Add all the spices to flour and mix well. My spice amounts are just suggestions, you can adjust any of them to suit your own taste. Too much black pepper? Okay then add half the amount. Want more spice? Then add a sprinkle of cayenne pepper. If you are on a salt restricted diet, then just omit it.

And leave me a comment if you have a great Seasoned Flour Recipe, I'm sure other visitors would be curious, too!

Take some chicken pieces and dip into the buttermilk, moisten all sides. Return buttermilk coated chicken pieces to seasoned flour. Coat the chicken pieces on all sides, pressing the flour into any crevices.

For a less messy method you could put the seasoned flour in a gallon ziploc bag, then add a few of the buttermilk coated chicken and shake the bag to coat chicken.

Now time to fry it up.

When the oil is hot, carefully add coated chicken pieces. Fry each side about 3-5 minutes each, until brown.

Allow chicken to fry a couple of minutes without moving it around. The coated chicken may stick to the pan, but don't move it. It will release itself.

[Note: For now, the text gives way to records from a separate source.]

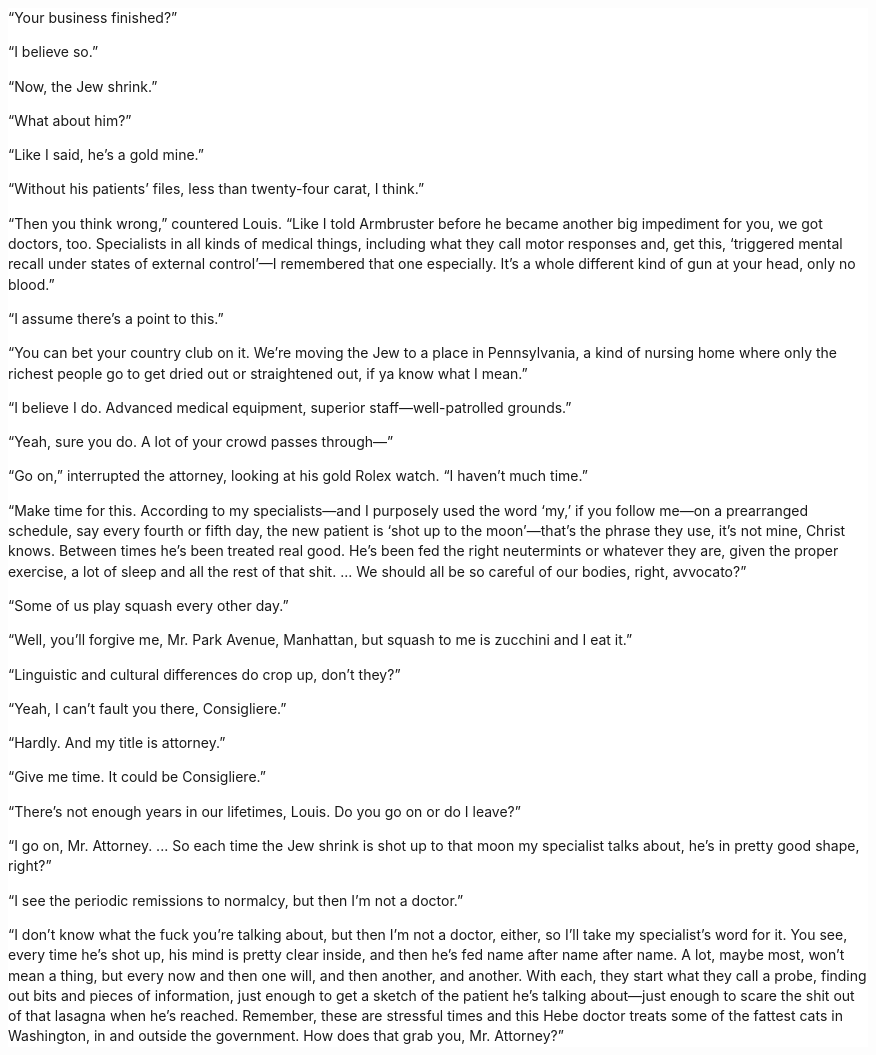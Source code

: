“Your business finished?”

“I believe so.”

“Now, the Jew shrink.”

“What about him?”

“Like I said, he’s a gold mine.”

“Without his patients’ files, less than twenty-four carat, I think.”

“Then you think wrong,” countered Louis. “Like I told Armbruster before he became another big impediment for you, we got doctors, too. Specialists in all kinds of medical things, including what they call motor responses and, get this, ‘triggered mental recall under states of external control’—I remembered that one especially. It’s a whole different kind of gun at your head, only no blood.”

“I assume there’s a point to this.”

“You can bet your country club on it. We’re moving the Jew to a place in Pennsylvania, a kind of nursing home where only the richest people go to get dried out or straightened out, if ya know what I mean.”

“I believe I do. Advanced medical equipment, superior staff—well-patrolled grounds.”

“Yeah, sure you do. A lot of your crowd passes through—”

“Go on,” interrupted the attorney, looking at his gold Rolex watch. “I haven’t much time.”

“Make time for this. According to my specialists—and I purposely used the word ‘my,’ if you follow me—on a prearranged schedule, say every fourth or fifth day, the new patient is ‘shot up to the moon’—that’s the phrase they use, it’s not mine, Christ knows. Between times he’s been treated real good. He’s been fed the right neutermints or whatever they are, given the proper exercise, a lot of sleep and all the rest of that shit. ... We should all be so careful of our bodies, right, avvocato?”

“Some of us play squash every other day.”

“Well, you’ll forgive me, Mr. Park Avenue, Manhattan, but squash to me is zucchini and I eat it.”

“Linguistic and cultural differences do crop up, don’t they?”

“Yeah, I can’t fault you there, Consigliere.”

“Hardly. And my title is attorney.”

“Give me time. It could be Consigliere.”

“There’s not enough years in our lifetimes, Louis. Do you go on or do I leave?”

“I go on, Mr. Attorney. ... So each time the Jew shrink is shot up to that moon my specialist talks about, he’s in pretty good shape, right?”

“I see the periodic remissions to normalcy, but then I’m not a doctor.”

“I don’t know what the fuck you’re talking about, but then I’m not a doctor, either, so I’ll take my specialist’s word for it. You see, every time he’s shot up, his mind is pretty clear inside, and then he’s fed name after name after name. A lot, maybe most, won’t mean a thing, but every now and then one will, and then another, and another. With each, they start what they call a probe, finding out bits and pieces of information, just enough to get a sketch of the patient he’s talking about—just enough to scare the shit out of that lasagna when he’s reached. Remember, these are stressful times and this Hebe doctor treats some of the fattest cats in Washington, in and outside the government. How does that grab you, Mr. Attorney?”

When chicken is done let it drain for a minute on a rack or paper towel - I prefer a metal rack, as paper towels get damp with juices and may make the crust slightly mushy. Although you can blot off excess grease from the fried chicken with a paper towel. (Letting the fried chicken set for a minute allows it to cool down just a little, so you can bite into it without burning yourself.)

If you're not sure the Fried Chicken is cooked all the way through, then make a small slice into the thickest fried chicken nugget to see that the juices run clear, not red or pink - return it for frying if chicken is not cooked through, and give it another minute or so to cook through.

Serve with one of my dipping sauces.

For a lighter crust, leave out the buttermilk wash step - just coat the chicken in flour only.

Remember to let fresh fried chicken cool down for a minute, or you will get burned.

It's can be messy frying chicken. First, flour can get all over your counter and there will be grease splatter. For my video I fried the chicken pieces in a regular frying pan. If you have a deeper pot, then that will keep most of the hot grease splatter off your stove top. You can half-cover the pot when frying - but keep a lookout on the frying chicken to make sure it doesn't burn.

My Fried Chicken Tenders are well seasoned. Once you've done my recipe, fell free to adjust the seasoning amounts - more or less to your taste.

White meat, while more expensive is easier to work with. I prefer dark meat for the flavor, but it does have more fat and some chewy tendons - hey, I like me some chewy bits and extra texture.